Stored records
--------------------------------------------------

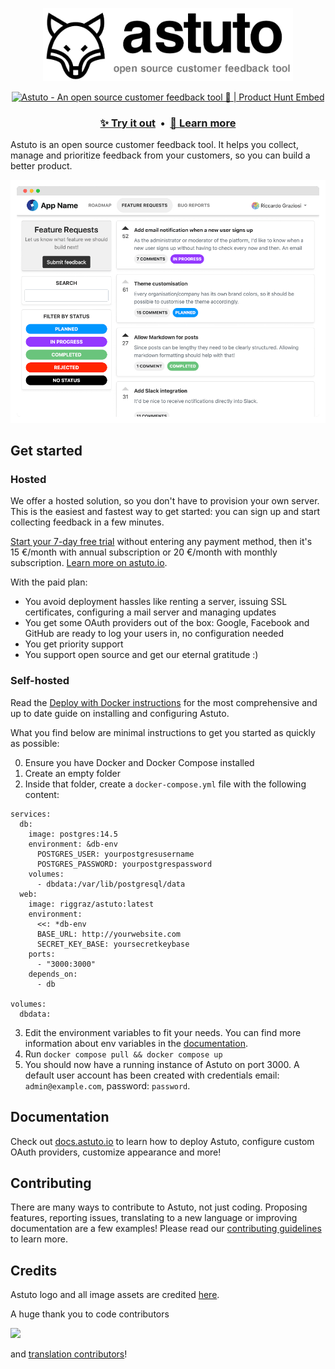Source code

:<p align="center">
  <a href="https://astuto.io/?utm_campaign=github_logo&utm_source=github.com">
    <img width="400" src="./images/logo-and-name.png" />
  </a>
</p>
<p align="center">
  <a href="https://www.producthunt.com/posts/astuto?utm_source=badge-top-post-badge&utm_medium=badge&utm_souce=badge-astuto" target="_blank"><img src="https://api.producthunt.com/widgets/embed-image/v1/top-post-badge.svg?post_id=179870&theme=neutral&period=daily" alt="Astuto - An open source customer feedback tool 🦊 | Product Hunt Embed" style="width: 250px; height: 54px;" width="250px" height="54px" /></a>
  <br>
  <h3 align="center">
    <a href="https://feedback.astuto.io/">✨ Try it out</a>
    &nbsp;•&nbsp;
    <a href="https://astuto.io/?utm_campaign=github_learnmore&utm_source=github.com">📖 Learn more</a>
  </h3>
</p>

Astuto is an open source customer feedback tool. It helps you collect, manage and prioritize feedback from your customers, so you can build a better product.

<a href="https://feedback.astuto.io/">
  <img src="./images/hero-image.png" />
</a>

## Get started

### Hosted

We offer a hosted solution, so you don't have to provision your own server. This is the easiest and fastest way to get started: you can sign up and start collecting feedback in a few minutes.

[Start your 7-day free trial](https://login.astuto.io/signup) without entering any payment method, then it's 15 €/month with annual subscription or 20 €/month with monthly subscription. [Learn more on astuto.io](https://astuto.io/?utm_campaign=github_getstarted&utm_source=github.com).

With the paid plan:

- You avoid deployment hassles like renting a server, issuing SSL certificates, configuring a mail server and managing updates
- You get some OAuth providers out of the box: Google, Facebook and GitHub are ready to log your users in, no configuration needed
- You get priority support
- You support open source and get our eternal gratitude :)


### Self-hosted

Read the [Deploy with Docker instructions](https://docs.astuto.io/deploy-docker) for the most comprehensive and up to date guide on installing and configuring Astuto.

What you find below are minimal instructions to get you started as quickly as possible:

0. Ensure you have Docker and Docker Compose installed
1. Create an empty folder
2. Inside that folder, create a `docker-compose.yml` file with the following content:
```
services:
  db:
    image: postgres:14.5
    environment: &db-env
      POSTGRES_USER: yourpostgresusername
      POSTGRES_PASSWORD: yourpostgrespassword
    volumes:
      - dbdata:/var/lib/postgresql/data
  web:
    image: riggraz/astuto:latest
    environment:
      <<: *db-env
      BASE_URL: http://yourwebsite.com
      SECRET_KEY_BASE: yoursecretkeybase
    ports:
      - "3000:3000"
    depends_on:
      - db
    
volumes:
  dbdata:
```
3. Edit the environment variables to fit your needs. You can find more information about env variables in the [documentation](https://docs.astuto.io/deploy-docker/#2-edit-environment-variables).
4. Run `docker compose pull && docker compose up`
5. You should now have a running instance of Astuto on port 3000. A default user account has been created with credentials email: `admin@example.com`, password: `password`.

## Documentation

Check out [docs.astuto.io](https://docs.astuto.io/) to learn how to deploy Astuto, configure custom OAuth providers, customize appearance and more!

## Contributing

There are many ways to contribute to Astuto, not just coding. Proposing features, reporting issues, translating to a new language or improving documentation are a few examples! Please read our [contributing guidelines](https://github.com/riggraz/astuto/blob/main/CONTRIBUTING.md) to learn more.

## Credits

Astuto logo and all image assets are credited [here](https://astuto.io/credits).

A huge thank you to code contributors

<a href="https://github.com/riggraz/astuto/graphs/contributors">
  <img src="https://contrib.rocks/image?repo=riggraz/astuto" />
</a>

and [translation contributors](https://crowdin.com/project/astuto/members)!
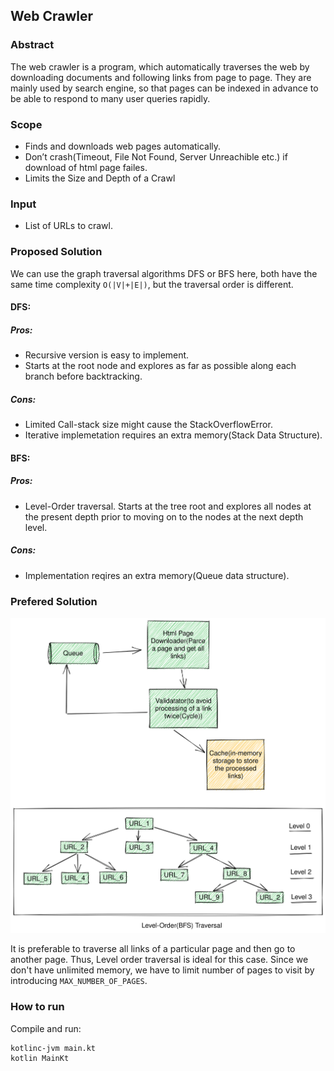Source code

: ## Web Crawler
### Abstract
The web crawler is a program, which automatically traverses the web by downloading documents and following links from page to page. They are mainly used by search engine, so that pages can be indexed in advance to be able to respond to many user queries rapidly.
### Scope
* Finds and downloads web pages automatically.
* Don’t crash(Timeout, File Not Found, Server Unreachible etc.) if download of html page failes.
* Limits the Size and Depth of a Crawl

### Input
* List of URLs to crawl.

### Proposed Solution
We can use the graph traversal algorithms DFS or BFS here, both have the same time complexity `O(|V|+|E|)`, but the traversal order is different. 
#### DFS:
##### Pros:
* Recursive version is easy to implement.
* Starts at the root node and explores as far as possible along each branch before backtracking.

##### Cons:
* Limited Call-stack size might cause the StackOverflowError.
* Iterative implemetation requires an extra memory(Stack Data Structure).

#### BFS:
##### Pros:
* Level-Order traversal. Starts at the tree root and explores all nodes at the present depth prior to moving on to the nodes at the next depth level.

##### Cons:
* Implementation reqires an extra memory(Queue data structure).

### Prefered Solution
![Imgur](doc/web-crawler-diagram.svg)

It is preferable to traverse all links of a particular page and then go to another page. Thus, Level order traversal is ideal for this case. Since we don't have unlimited memory, we have to limit number of pages to visit by introducing `MAX_NUMBER_OF_PAGES`.


### How to run
Compile and run:
```
kotlinc-jvm main.kt
kotlin MainKt
```
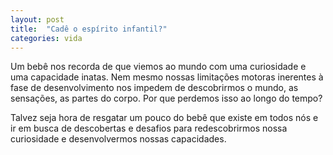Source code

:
 ```yaml
---
layout: post
title:  "Cadê o espírito infantil?"
categories: vida
---
```


Um bebê nos recorda de que viemos ao mundo com uma curiosidade e uma capacidade inatas. Nem mesmo nossas limitações motoras inerentes à fase de desenvolvimento nos impedem de descobrirmos o mundo, as sensações, as partes do corpo. Por que perdemos isso ao longo do tempo?

Talvez seja hora de resgatar um pouco do bebê que existe em todos nós e ir em busca de descobertas e desafios para redescobrirmos nossa curiosidade e desenvolvermos nossas capacidades.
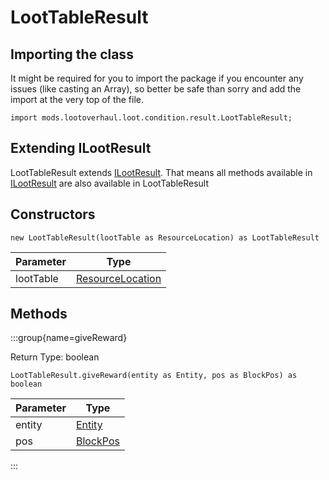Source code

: # LootTableResult

## Importing the class

It might be required for you to import the package if you encounter any issues (like casting an Array), so better be safe than sorry and add the import at the very top of the file.
```zenscript
import mods.lootoverhaul.loot.condition.result.LootTableResult;
```


## Extending ILootResult

LootTableResult extends [ILootResult](/mods/lootoverhaul/loot/condition/result/ILootResult). That means all methods available in [ILootResult](/mods/lootoverhaul/loot/condition/result/ILootResult) are also available in LootTableResult

## Constructors


```zenscript
new LootTableResult(lootTable as ResourceLocation) as LootTableResult
```
| Parameter |                            Type                            |
|-----------|------------------------------------------------------------|
| lootTable | [ResourceLocation](/vanilla/api/resource/ResourceLocation) |



## Methods

:::group{name=giveReward}

Return Type: boolean

```zenscript
LootTableResult.giveReward(entity as Entity, pos as BlockPos) as boolean
```

| Parameter |                    Type                     |
|-----------|---------------------------------------------|
| entity    | [Entity](/vanilla/api/entity/Entity)        |
| pos       | [BlockPos](/vanilla/api/util/math/BlockPos) |


:::


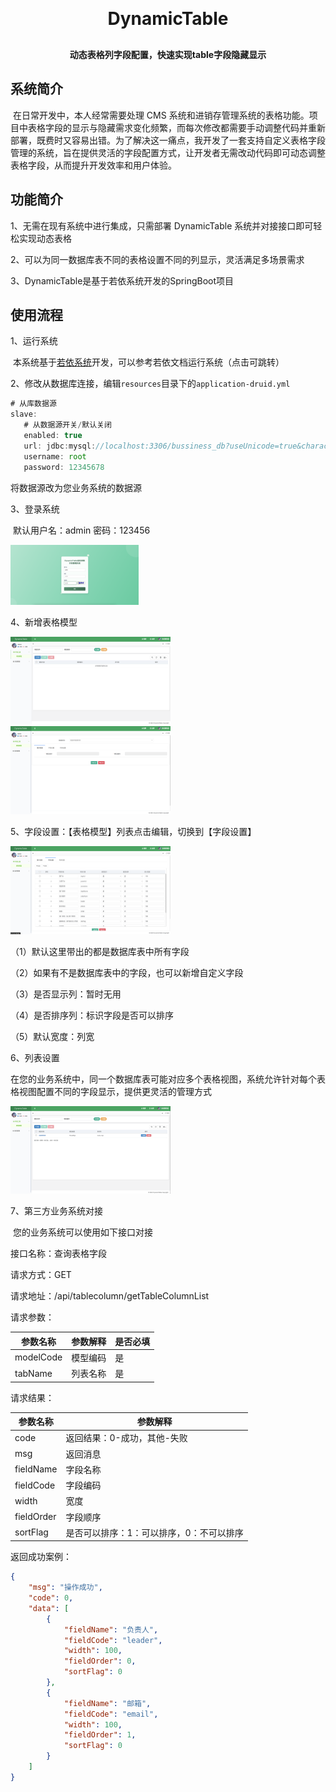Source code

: 
<h1 align="center" style="margin: 30px 0 30px; font-weight: bold;">DynamicTable</h1>
<h4 align="center">动态表格列字段配置，快速实现table字段隐藏显示</h4>


## 系统简介

​	在日常开发中，本人经常需要处理 CMS 系统和进销存管理系统的表格功能。项目中表格字段的显示与隐藏需求变化频繁，而每次修改都需要手动调整代码并重新部署，既费时又容易出错。为了解决这一痛点，我开发了一套支持自定义表格字段管理的系统，旨在提供灵活的字段配置方式，让开发者无需改动代码即可动态调整表格字段，从而提升开发效率和用户体验。

## 功能简介

1、无需在现有系统中进行集成，只需部署 DynamicTable 系统并对接接口即可轻松实现动态表格

2、可以为同一数据库表不同的表格设置不同的列显示，灵活满足多场景需求

3、DynamicTable是基于若依系统开发的SpringBoot项目

## 使用流程

1、运行系统

​	本系统基于[若依系统](https://doc.ruoyi.vip/ruoyi/document/hjbs.html "超链接title")开发，可以参考若依文档运行系统（点击可跳转）

2、修改从数据库连接，编辑`resources`目录下的`application-druid.yml`

```js
# 从库数据源
slave:
   # 从数据源开关/默认关闭
   enabled: true
   url: jdbc:mysql://localhost:3306/bussiness_db?useUnicode=true&characterEncoding=utf8&zeroDateTimeBehavior=convertToNull&useSSL=true&serverTimezone=GMT%2B8
   username: root
   password: 12345678
```

将数据源改为您业务系统的数据源

3、登录系统

​	默认用户名：admin 密码：123456

<img src="https://github.com/775747758/DynamicTable/blob/master/doc/image-20241203144314646.png" alt="image-20241203144314646" style="zoom: 20%;" />

4、新增表格模型

<img src="https://github.com/775747758/DynamicTable/blob/master/doc/image-20241203150951853.png" alt="image-20241203150951853" style="zoom:25%;" />



<img src="https://github.com/775747758/DynamicTable/blob/master/doc/image-20241203151039405.png" alt="image-20241203151039405" style="zoom:25%;" />

5、字段设置：【表格模型】列表点击编辑，切换到【字段设置】

<img src="https://github.com/775747758/DynamicTable/blob/master/doc/image-20241203151200134.png" alt="image-20241203151200134" style="zoom:25%;" />

（1）默认这里带出的都是数据库表中所有字段

（2）如果有不是数据库表中的字段，也可以新增自定义字段

（3）是否显示列：暂时无用

（4）是否排序列：标识字段是否可以排序

（5）默认宽度：列宽

6、列表设置

​	在您的业务系统中，同一个数据库表可能对应多个表格视图，系统允许针对每个表格视图配置不同的字段显示，提供更灵活的管理方式

<img src="https://github.com/775747758/DynamicTable/blob/master/doc/image-20241203150848470.png" alt="image-20241203151200134" style="zoom:25%;" />

7、第三方业务系统对接

​	您的业务系统可以使用如下接口对接

接口名称：查询表格字段

请求方式：GET

请求地址：/api/tablecolumn/getTableColumnList

请求参数：

| 参数名称  | 参数解释 | 是否必填 |
| --------- | -------- | -------- |
| modelCode | 模型编码 | 是       |
| tabName   | 列表名称 | 是       |

请求结果：

| 参数名称   | 参数解释                                 |
| ---------- | ---------------------------------------- |
| code       | 返回结果：0-成功，其他-失败              |
| msg        | 返回消息                                 |
| fieldName  | 字段名称                                 |
| fieldCode  | 字段编码                                 |
| width      | 宽度                                     |
| fieldOrder | 字段顺序                                 |
| sortFlag   | 是否可以排序：1：可以排序，0：不可以排序 |

返回成功案例：

```json
{
    "msg": "操作成功",
    "code": 0,
    "data": [
        {
            "fieldName": "负责人",
            "fieldCode": "leader",
            "width": 100,
            "fieldOrder": 0,
            "sortFlag": 0
        },
        {
            "fieldName": "邮箱",
            "fieldCode": "email",
            "width": 100,
            "fieldOrder": 1,
            "sortFlag": 0
        }
    ]
}
```

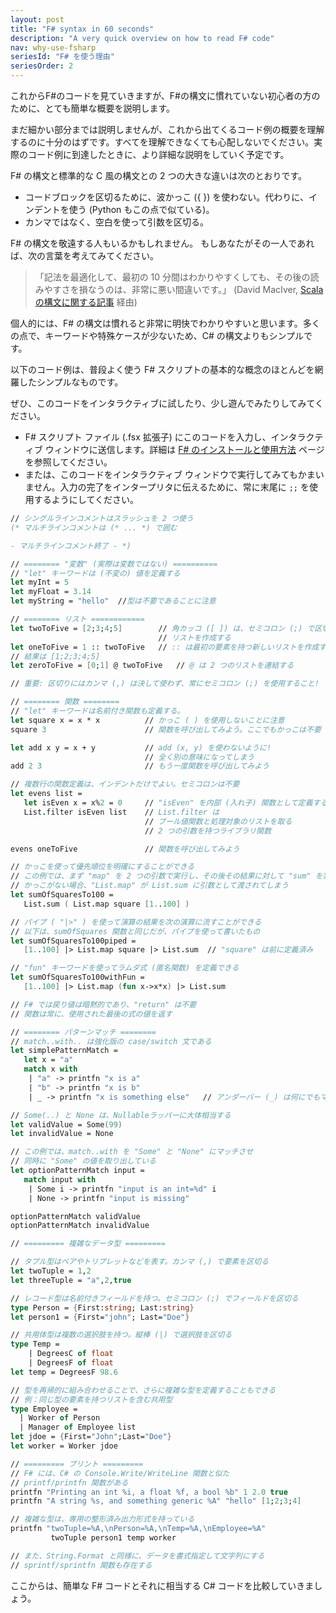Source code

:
 ```yaml
---
layout: post
title: "F# syntax in 60 seconds"
description: "A very quick overview on how to read F# code"
nav: why-use-fsharp
seriesId: "F# を使う理由"
seriesOrder: 2
---
```


これからF#のコードを見ていきますが、F#の構文に慣れていない初心者の方のために、とても簡単な概要を説明します。

まだ細かい部分までは説明しませんが、これから出てくるコード例の概要を理解するのに十分のはずです。すべてを理解できなくても心配しないでください。実際のコード例に到達したときに、より詳細な説明をしていく予定です。

F# の構文と標準的な C 風の構文との 2 つの大きな違いは次のとおりです。

* コードブロックを区切るために、波かっこ ({ }) を使わない。代わりに、インデントを使う (Python もこの点で似ている)。
* カンマではなく、空白を使って引数を区切る。

F# の構文を敬遠する人もいるかもしれません。 もしあなたがその一人であれば、次の言葉を考えてみてください。

> 「記法を最適化して、最初の 10 分間はわかりやすくしても、その後の読みやすさを損なうのは、非常に悪い間違いです。」 (David MacIver, [Scala の構文に関する記事](http://rickyclarkson.blogspot.co.uk/2008/01/in-defence-of-0l-in-scala.html) 経由)

個人的には、F# の構文は慣れると非常に明快でわかりやすいと思います。多くの点で、キーワードや特殊ケースが少ないため、C# の構文よりもシンプルです。

以下のコード例は、普段よく使う F# スクリプトの基本的な概念のほとんどを網羅したシンプルなものです。

ぜひ、このコードをインタラクティブに試したり、少し遊んでみたりしてみてください。

* F# スクリプト ファイル (.fsx 拡張子) にこのコードを入力し、インタラクティブ ウィンドウに送信します。詳細は [F# のインストールと使用方法](../installing-and-using/index.md) ページを参照してください。
* または、このコードをインタラクティブ ウィンドウで実行してみてもかまいません。入力の完了をインタープリタに伝えるために、常に末尾に `;;` を使用するようにしてください。


```fsharp
// シングルラインコメントはスラッシュを 2 つ使う
(* マルチラインコメントは (* ... *) で囲む

- マルチラインコメント終了 - *)

// ======== "変数" (実際は変数ではない) ==========
// "let" キーワードは (不変の) 値を定義する
let myInt = 5
let myFloat = 3.14
let myString = "hello"	//型は不要であることに注意

// ======== リスト ============
let twoToFive = [2;3;4;5]        // 角カッコ ([ ]) は、セミコロン (;) で区切られた
                                 // リストを作成する
let oneToFive = 1 :: twoToFive   // :: は最初の要素を持つ新しいリストを作成する
// 結果は [1;2;3;4;5]
let zeroToFive = [0;1] @ twoToFive   // @ は 2 つのリストを連結する

// 重要: 区切りにはカンマ (,) は決して使わず、常にセミコロン (;) を使用すること!

// ======== 関数 ========
// "let" キーワードは名前付き関数も定義する。
let square x = x * x          // かっこ ( ) を使用しないことに注意
square 3                      // 関数を呼び出してみよう。ここでもかっこは不要

let add x y = x + y           // add (x, y) を使わないように! 
                              // 全く別の意味になってしまう
add 2 3                       // もう一度関数を呼び出してみよう

// 複数行の関数定義は、インデントだけでよい。セミコロンは不要
let evens list =
   let isEven x = x%2 = 0     // "isEven" を内部 (入れ子) 関数として定義する
   List.filter isEven list    // List.filter は
                              // ブール値関数と処理対象のリストを取る
                              // 2 つの引数を持つライブラリ関数

evens oneToFive               // 関数を呼び出してみよう

// かっこを使って優先順位を明確にすることができる
// この例では、まず "map" を 2 つの引数で実行し、その後その結果に対して "sum" を実行する
// かっこがない場合、"List.map" が List.sum に引数として渡されてしまう
let sumOfSquaresTo100 =
   List.sum ( List.map square [1..100] )

// パイプ ( "|>" ) を使って演算の結果を次の演算に流すことができる
// 以下は、sumOfSquares 関数と同じだが、パイプを使って書いたもの
let sumOfSquaresTo100piped =
   [1..100] |> List.map square |> List.sum  // "square" は前に定義済み

// "fun" キーワードを使ってラムダ式 (匿名関数) を定義できる
let sumOfSquaresTo100withFun =
   [1..100] |> List.map (fun x->x*x) |> List.sum

// F# では戻り値は暗黙的であり、"return" は不要
// 関数は常に、使用された最後の式の値を返す

// ======== パターンマッチ ========
// match..with.. は強化版の case/switch 文である
let simplePatternMatch =
   let x = "a"
   match x with
    | "a" -> printfn "x is a"
    | "b" -> printfn "x is b"
    | _ -> printfn "x is something else"   // アンダーバー (_) は何にでもマッチする

// Some(..) と None は、Nullableラッパーに大体相当する
let validValue = Some(99)
let invalidValue = None

// この例では、match..with を "Some" と "None" にマッチさせ
// 同時に "Some" の値を取り出している
let optionPatternMatch input =
   match input with
    | Some i -> printfn "input is an int=%d" i
    | None -> printfn "input is missing"

optionPatternMatch validValue
optionPatternMatch invalidValue

// ========= 複雑なデータ型 =========

// タプル型はペアやトリプレットなどを表す。カンマ (,) で要素を区切る
let twoTuple = 1,2
let threeTuple = "a",2,true

// レコード型は名前付きフィールドを持つ。セミコロン (;) でフィールドを区切る
type Person = {First:string; Last:string}
let person1 = {First="john"; Last="Doe"}

// 共用体型は複数の選択肢を持つ。縦棒 (|) で選択肢を区切る
type Temp = 
	| DegreesC of float
	| DegreesF of float
let temp = DegreesF 98.6

// 型を再帰的に組み合わせることで、さらに複雑な型を定義することもできる
// 例：同じ型の要素を持つリストを含む共用型
type Employee = 
  | Worker of Person
  | Manager of Employee list
let jdoe = {First="John";Last="Doe"}
let worker = Worker jdoe

// ========= プリント =========
// F# には、C# の Console.Write/WriteLine 関数と似た
// printf/printfn 関数がある
printfn "Printing an int %i, a float %f, a bool %b" 1 2.0 true
printfn "A string %s, and something generic %A" "hello" [1;2;3;4]

// 複雑な型は、専用の整形済み出力形式を持っている
printfn "twoTuple=%A,\nPerson=%A,\nTemp=%A,\nEmployee=%A" 
         twoTuple person1 temp worker

// また、String.Format と同様に、データを書式指定して文字列にする
// sprintf/sprintfn 関数も存在する

```

ここからは、簡単な F# コードとそれに相当する C# コードを比較していきましょう。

--------------------------------------------------

ABOUT THIS TASK.
Tally the lines in the records that hold the word "twoToFive", and state only the resulting number.

WORKED SOLUTION.
3